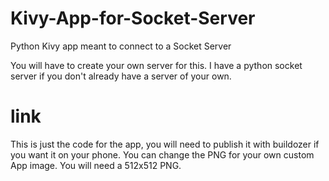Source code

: # Kivy-App-for-Socket-Server
Python Kivy app meant to connect to a Socket Server

You will have to create your own server for this.
I have a python socket server if you don't already have a server of your own.
# link

This is just the code for the app, you will need to publish it with buildozer if you want it on your phone.
You can change the PNG for your own custom App image. You will need a 512x512 PNG.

··········

(Goal of the exercise)
Proceeding from the line containing "You will have" through the line containing "This is just", transcribe the lines above exactly, both end lines included.

(Answer to this task)
You will have to create your own server for this.
I have a python socket server if you don't already have a server of your own.
# link

This is just the code for the app, you will need to publish it with buildozer if you want it on your phone.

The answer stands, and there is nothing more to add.